---- INPUT MATERIAL

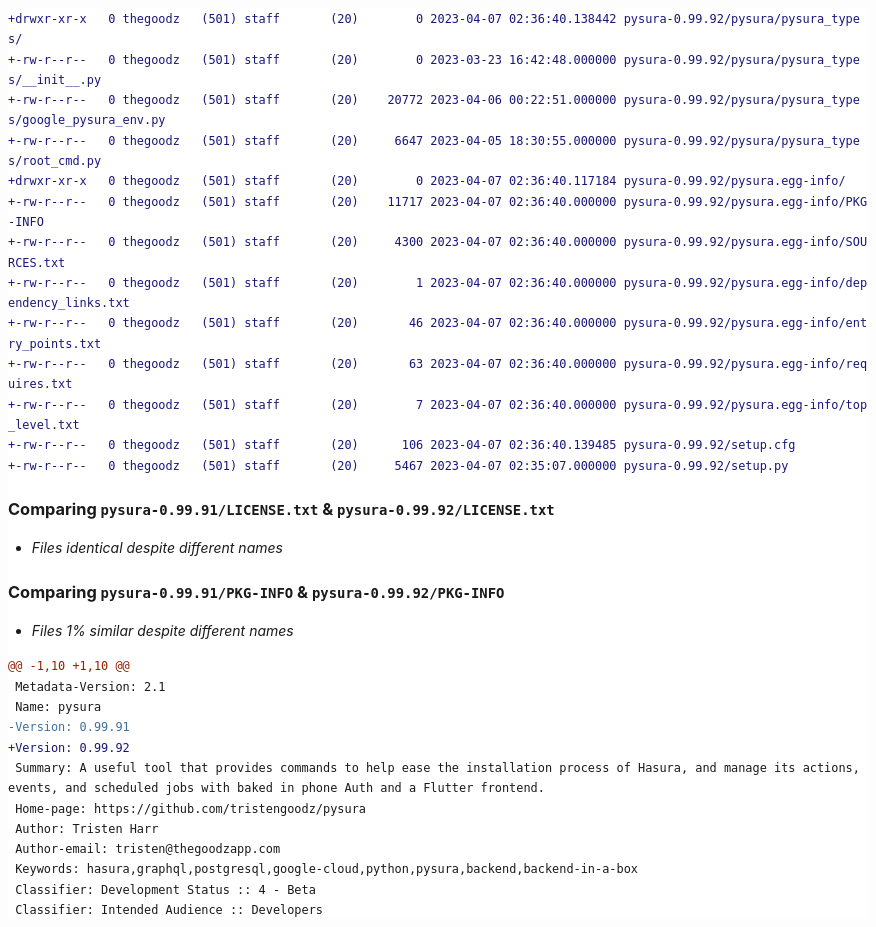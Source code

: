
 ```diff
+drwxr-xr-x   0 thegoodz   (501) staff       (20)        0 2023-04-07 02:36:40.138442 pysura-0.99.92/pysura/pysura_types/
+-rw-r--r--   0 thegoodz   (501) staff       (20)        0 2023-03-23 16:42:48.000000 pysura-0.99.92/pysura/pysura_types/__init__.py
+-rw-r--r--   0 thegoodz   (501) staff       (20)    20772 2023-04-06 00:22:51.000000 pysura-0.99.92/pysura/pysura_types/google_pysura_env.py
+-rw-r--r--   0 thegoodz   (501) staff       (20)     6647 2023-04-05 18:30:55.000000 pysura-0.99.92/pysura/pysura_types/root_cmd.py
+drwxr-xr-x   0 thegoodz   (501) staff       (20)        0 2023-04-07 02:36:40.117184 pysura-0.99.92/pysura.egg-info/
+-rw-r--r--   0 thegoodz   (501) staff       (20)    11717 2023-04-07 02:36:40.000000 pysura-0.99.92/pysura.egg-info/PKG-INFO
+-rw-r--r--   0 thegoodz   (501) staff       (20)     4300 2023-04-07 02:36:40.000000 pysura-0.99.92/pysura.egg-info/SOURCES.txt
+-rw-r--r--   0 thegoodz   (501) staff       (20)        1 2023-04-07 02:36:40.000000 pysura-0.99.92/pysura.egg-info/dependency_links.txt
+-rw-r--r--   0 thegoodz   (501) staff       (20)       46 2023-04-07 02:36:40.000000 pysura-0.99.92/pysura.egg-info/entry_points.txt
+-rw-r--r--   0 thegoodz   (501) staff       (20)       63 2023-04-07 02:36:40.000000 pysura-0.99.92/pysura.egg-info/requires.txt
+-rw-r--r--   0 thegoodz   (501) staff       (20)        7 2023-04-07 02:36:40.000000 pysura-0.99.92/pysura.egg-info/top_level.txt
+-rw-r--r--   0 thegoodz   (501) staff       (20)      106 2023-04-07 02:36:40.139485 pysura-0.99.92/setup.cfg
+-rw-r--r--   0 thegoodz   (501) staff       (20)     5467 2023-04-07 02:35:07.000000 pysura-0.99.92/setup.py
```

### Comparing `pysura-0.99.91/LICENSE.txt` & `pysura-0.99.92/LICENSE.txt`

 * *Files identical despite different names*

### Comparing `pysura-0.99.91/PKG-INFO` & `pysura-0.99.92/PKG-INFO`

 * *Files 1% similar despite different names*

```diff
@@ -1,10 +1,10 @@
 Metadata-Version: 2.1
 Name: pysura
-Version: 0.99.91
+Version: 0.99.92
 Summary: A useful tool that provides commands to help ease the installation process of Hasura, and manage its actions, events, and scheduled jobs with baked in phone Auth and a Flutter frontend.
 Home-page: https://github.com/tristengoodz/pysura
 Author: Tristen Harr
 Author-email: tristen@thegoodzapp.com
 Keywords: hasura,graphql,postgresql,google-cloud,python,pysura,backend,backend-in-a-box
 Classifier: Development Status :: 4 - Beta
 Classifier: Intended Audience :: Developers
```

--------

__EXERCISE__.
Find "Classifier" in the data above. Report each line where it appears.

__SOLUTION TO THIS PROBLEM__.
 Classifier: Development Status :: 4 - Beta
 Classifier: Intended Audience :: Developers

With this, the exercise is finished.